Exercise: Report only the number of lines in the entries below that hold the word "它会捕获所在上下文的".

(Document images with source code)
....

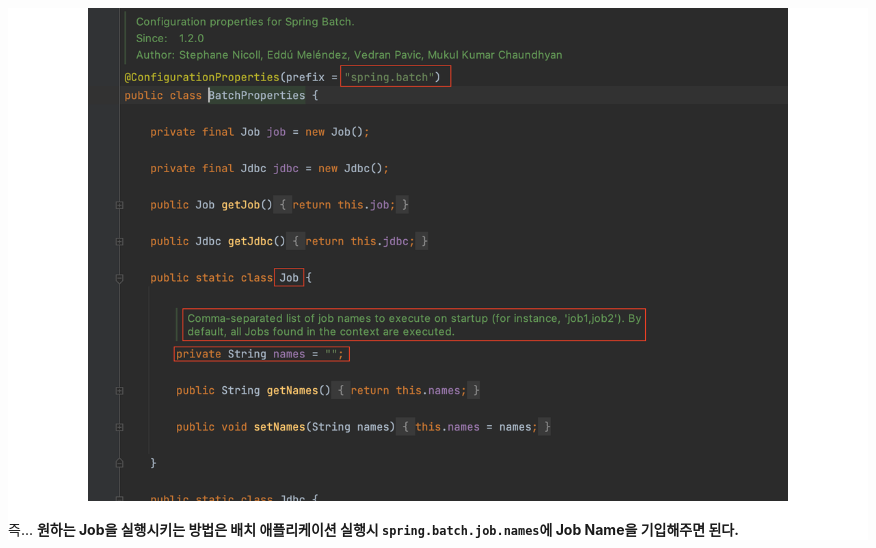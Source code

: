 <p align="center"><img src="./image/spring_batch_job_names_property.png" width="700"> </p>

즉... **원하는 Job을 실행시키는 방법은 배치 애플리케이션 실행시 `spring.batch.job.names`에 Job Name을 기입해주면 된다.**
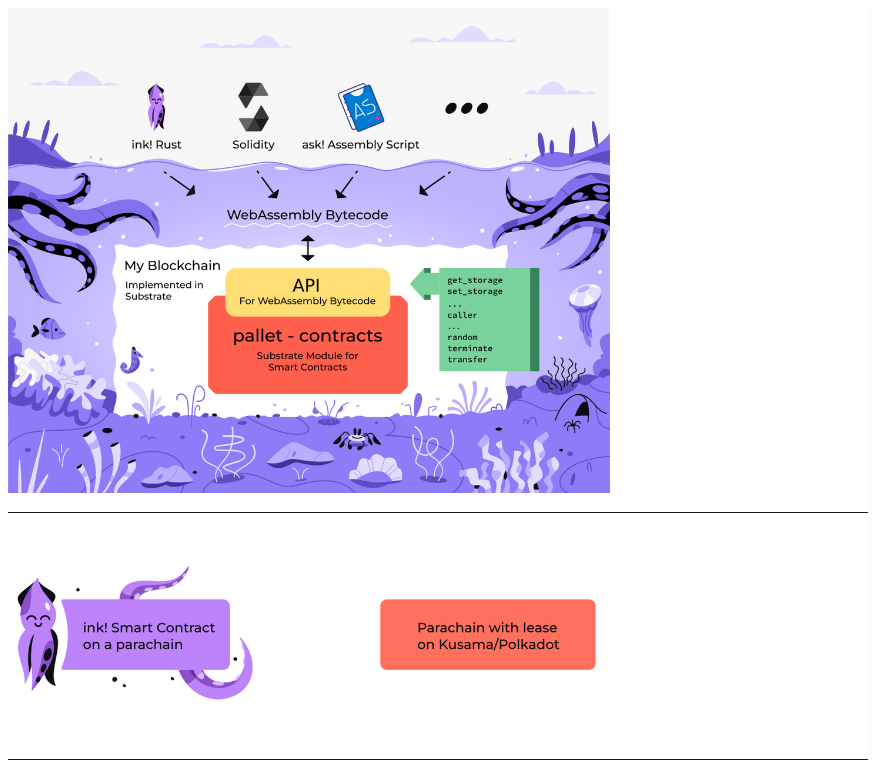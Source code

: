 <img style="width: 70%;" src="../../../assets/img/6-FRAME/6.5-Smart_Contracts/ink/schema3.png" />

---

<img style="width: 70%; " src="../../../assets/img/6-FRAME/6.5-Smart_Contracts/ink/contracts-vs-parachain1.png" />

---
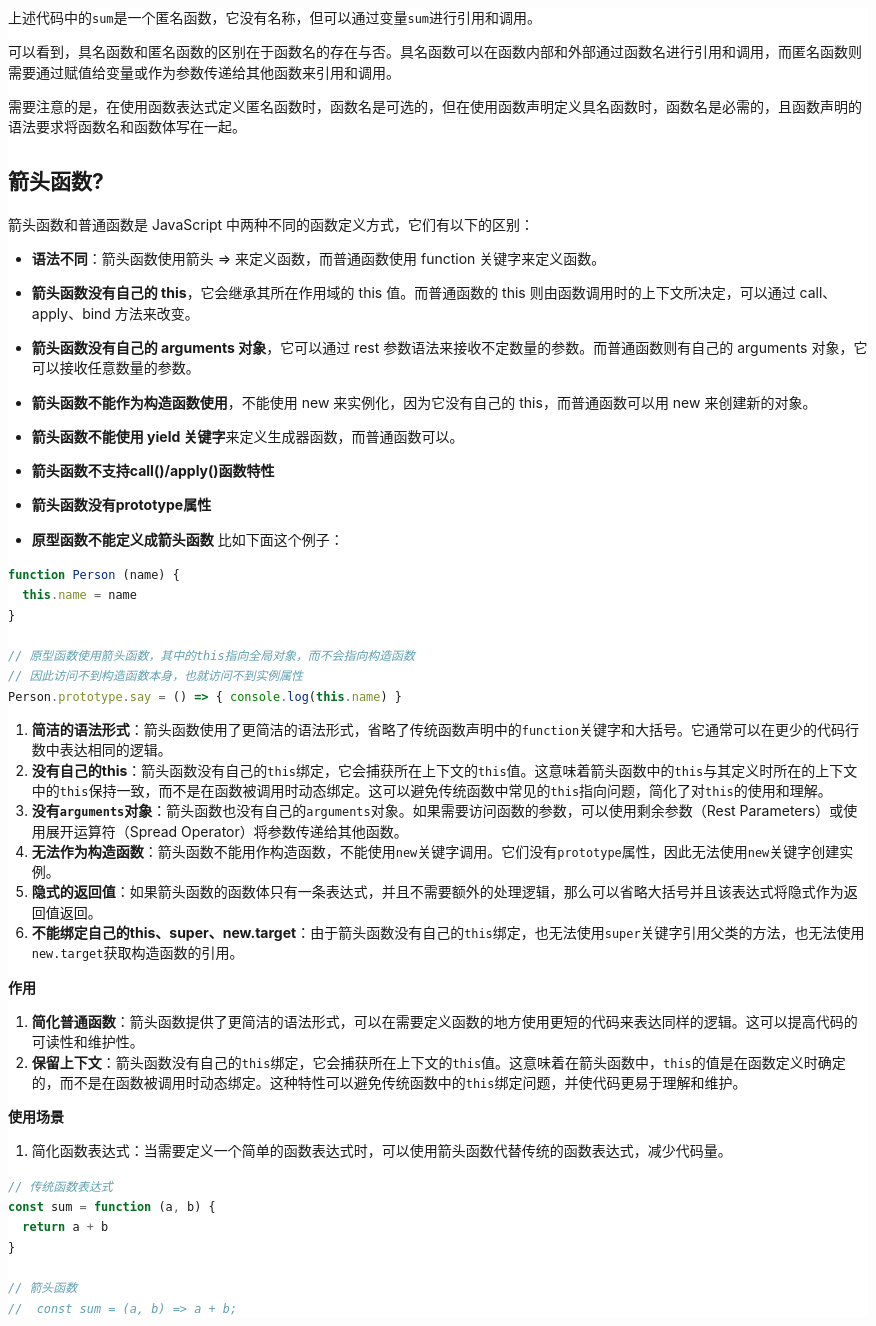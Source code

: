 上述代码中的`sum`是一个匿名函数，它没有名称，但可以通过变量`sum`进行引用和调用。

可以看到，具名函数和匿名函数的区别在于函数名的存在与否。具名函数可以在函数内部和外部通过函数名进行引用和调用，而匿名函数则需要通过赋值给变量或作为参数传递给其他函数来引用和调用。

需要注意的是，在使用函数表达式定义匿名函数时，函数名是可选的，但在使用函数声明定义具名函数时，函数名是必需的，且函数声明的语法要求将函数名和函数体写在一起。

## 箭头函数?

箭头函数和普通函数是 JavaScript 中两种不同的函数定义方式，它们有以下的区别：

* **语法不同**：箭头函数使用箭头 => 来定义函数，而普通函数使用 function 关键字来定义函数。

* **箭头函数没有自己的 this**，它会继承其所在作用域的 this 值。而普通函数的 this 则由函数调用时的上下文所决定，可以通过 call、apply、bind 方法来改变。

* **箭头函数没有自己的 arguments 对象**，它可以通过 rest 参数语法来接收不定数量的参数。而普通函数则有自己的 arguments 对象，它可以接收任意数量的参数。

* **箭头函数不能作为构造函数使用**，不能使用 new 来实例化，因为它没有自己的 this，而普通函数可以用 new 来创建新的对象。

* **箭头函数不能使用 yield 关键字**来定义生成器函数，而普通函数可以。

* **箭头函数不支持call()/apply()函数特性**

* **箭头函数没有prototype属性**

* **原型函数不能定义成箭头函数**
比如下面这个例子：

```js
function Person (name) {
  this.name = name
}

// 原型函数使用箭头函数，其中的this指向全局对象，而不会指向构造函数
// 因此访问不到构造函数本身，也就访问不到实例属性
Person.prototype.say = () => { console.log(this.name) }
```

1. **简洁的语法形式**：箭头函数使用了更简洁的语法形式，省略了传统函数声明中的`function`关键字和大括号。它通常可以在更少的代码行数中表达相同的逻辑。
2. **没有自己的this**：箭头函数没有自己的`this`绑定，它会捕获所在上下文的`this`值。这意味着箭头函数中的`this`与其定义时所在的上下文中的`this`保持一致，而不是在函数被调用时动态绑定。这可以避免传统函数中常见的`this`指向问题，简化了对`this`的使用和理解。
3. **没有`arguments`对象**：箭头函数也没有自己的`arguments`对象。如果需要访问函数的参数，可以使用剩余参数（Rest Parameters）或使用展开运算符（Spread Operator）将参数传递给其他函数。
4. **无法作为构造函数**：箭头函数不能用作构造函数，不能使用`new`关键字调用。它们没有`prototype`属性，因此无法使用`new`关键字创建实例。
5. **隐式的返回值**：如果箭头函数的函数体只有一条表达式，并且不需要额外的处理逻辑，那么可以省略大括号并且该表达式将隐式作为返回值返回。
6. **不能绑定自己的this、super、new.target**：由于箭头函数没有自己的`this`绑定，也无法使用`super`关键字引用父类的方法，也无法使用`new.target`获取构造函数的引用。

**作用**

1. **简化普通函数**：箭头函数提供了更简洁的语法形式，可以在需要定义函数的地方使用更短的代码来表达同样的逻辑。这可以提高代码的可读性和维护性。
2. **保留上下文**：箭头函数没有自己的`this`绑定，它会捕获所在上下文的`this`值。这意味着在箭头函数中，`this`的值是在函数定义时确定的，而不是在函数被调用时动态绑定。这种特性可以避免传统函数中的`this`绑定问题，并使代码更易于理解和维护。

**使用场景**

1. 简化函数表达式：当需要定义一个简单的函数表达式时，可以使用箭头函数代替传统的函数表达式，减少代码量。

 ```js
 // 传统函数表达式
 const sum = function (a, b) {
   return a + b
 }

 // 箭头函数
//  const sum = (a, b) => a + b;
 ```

....

Exercise response: 2